_Exercise brief_
Gather all lines with "Huynh" from the records.

○ ○ ○ ○

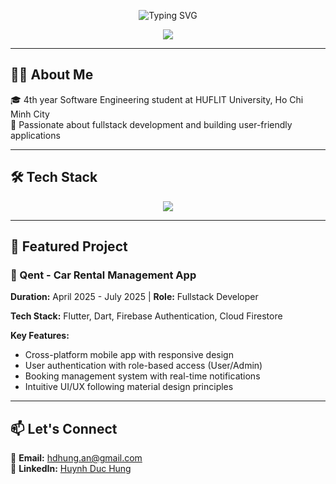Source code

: <!-- Animated Typing Header -->
<p align="center">
  <img src="https://readme-typing-svg.demolab.com?font=Fira+Code&size=32&duration=4000&pause=1000&color=00D9FF&center=true&vCenter=true&width=600&lines=Hi+I'm+Huynh+Duc+Hung;Software+Engineering+Student;Fullstack+Developer;Mobile+and+Web+Developer" alt="Typing SVG" />
</p>

<!-- Animated Banner -->
<p align="center">
  <img src="https://capsule-render.vercel.app/api?type=waving&color=0:00D9FF,50:0080FF,100:8A2BE2&height=120&section=header&text=Welcome%20to%20my%20Profile&fontSize=28&fontAlign=50&fontAlignY=38&fontColor=ffffff&animation=fadeIn" />
</p>

---

## 👨‍💻 About Me

🎓 4th year Software Engineering student at HUFLIT University, Ho Chi Minh City  
🚀 Passionate about fullstack development and building user-friendly applications

---

## 🛠️ Tech Stack

<p align="center">
  <img src="https://skillicons.dev/icons?i=html,css,js,flutter,dart,cs,mysql,firebase,figma,git,github&theme=dark" />
</p>

---

## 📱 Featured Project

### 🚗 Qent - Car Rental Management App
**Duration:** April 2025 - July 2025 | **Role:** Fullstack Developer

**Tech Stack:** Flutter, Dart, Firebase Authentication, Cloud Firestore

**Key Features:**
- Cross-platform mobile app with responsive design
- User authentication with role-based access (User/Admin)
- Booking management system with real-time notifications
- Intuitive UI/UX following material design principles

---

## 📫 Let's Connect

📧 **Email:** hdhung.an@gmail.com  
💼 **LinkedIn:** [Huynh Duc Hung](https://www.linkedin.com/in/hung-duc-0a7357381/)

○ ○ ○ ○

_Expected output_
  <img src="https://readme-typing-svg.demolab.com?font=Fira+Code&size=32&duration=4000&pause=1000&color=00D9FF&center=true&vCenter=true&width=600&lines=Hi+I'm+Huynh+Duc+Hung;Software+Engineering+Student;Fullstack+Developer;Mobile+and+Web+Developer" alt="Typing SVG" />
💼 **LinkedIn:** [Huynh Duc Hung](https://www.linkedin.com/in/hung-duc-0a7357381/)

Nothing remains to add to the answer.